> _Directions for this task_: From the entries that follow, copy each line containing the word "JavaFX".

☆ ☆ ☆ ☆ ☆

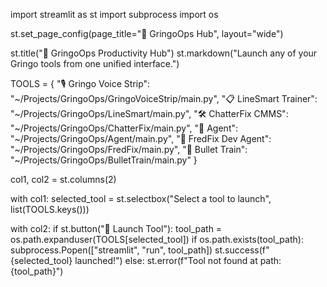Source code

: import streamlit as st
import subprocess
import os

st.set_page_config(page_title="🧠 GringoOps Hub", layout="wide")

st.title("🧠 GringoOps Productivity Hub")
st.markdown("Launch any of your Gringo tools from one unified interface.")

TOOLS = {
    "🎙️ Gringo Voice Strip": "~/Projects/GringoOps/GringoVoiceStrip/main.py",
    "📋 LineSmart Trainer": "~/Projects/GringoOps/LineSmart/main.py",
    "🛠️ ChatterFix CMMS": "~/Projects/GringoOps/ChatterFix/main.py",
    "🧬 Agent": "~/Projects/GringoOps/Agent/main.py",
    "🔧 FredFix Dev Agent": "~/Projects/GringoOps/FredFix/main.py",
    "🚄 Bullet Train": "~/Projects/GringoOps/BulletTrain/main.py"
}

col1, col2 = st.columns(2)

with col1:
    selected_tool = st.selectbox("Select a tool to launch", list(TOOLS.keys()))

with col2:
    if st.button("🚀 Launch Tool"):
        tool_path = os.path.expanduser(TOOLS[selected_tool])
        if os.path.exists(tool_path):
            subprocess.Popen(["streamlit", "run", tool_path])
            st.success(f"{selected_tool} launched!")
        else:
            st.error(f"Tool not found at path: {tool_path}")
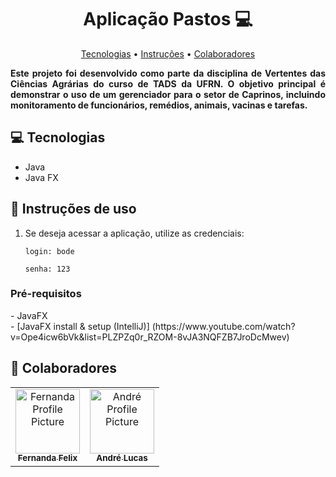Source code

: 
<h1 align="center" style="font-weight: bold;">Aplicação Pastos 💻</h1>

<p align="center">
 <a href="#tech">Tecnologias</a> • 
 <a href="#started">Instruções</a> •
 <a href="#colab">Colaboradores</a> 
</p>

<p align="justify">
  <b>Este projeto foi desenvolvido como parte da disciplina de Vertentes das Ciências Agrárias do curso de TADS da UFRN. O objetivo principal é demonstrar o uso de um gerenciador para o setor de Caprinos, incluindo monitoramento de funcionários, remédios, animais, vacinas e tarefas.</b>
    
</p>

<h2 id="tech">💻 Tecnologias</h2>

- Java
- Java FX

<h2 id="started">🚀 Instruções de uso</h2>

1. Se deseja acessar a aplicação, utilize as credenciais:

       login: bode

       senha: 123

<h3>Pré-requisitos</h3>
- JavaFX <br/>
- [JavaFX install & setup (IntelliJ)] (https://www.youtube.com/watch?v=Ope4icw6bVk&list=PLZPZq0r_RZOM-8vJA3NQFZB7JroDcMwev)


<h2 id="colab">🤝 Colaboradores</h2>

<table>
  <tr>
    <td align="center">
      <a href="#">
        <img src="https://avatars.githubusercontent.com/im-fernanda" width="103px;" alt="Fernanda Profile Picture"/><br>
        <sub>
          <b>Fernanda Felix</b>
        </sub>
      </a>
    </td>
    <td align="center">
      <a href="#">
        <img src="https://avatars.githubusercontent.com/andrelGermano" width="103px" alt="André Profile Picture"/><br>
        <sub>
          <b>André Lucas</b>
        </sub>
      </a>
    </td>

  </tr>
</table>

☆ ☆ ☆ ☆ ☆

> _Output of the task_:
- JavaFX <br/>
- [JavaFX install & setup (IntelliJ)] (https://www.youtube.com/watch?v=Ope4icw6bVk&list=PLZPZq0r_RZOM-8vJA3NQFZB7JroDcMwev)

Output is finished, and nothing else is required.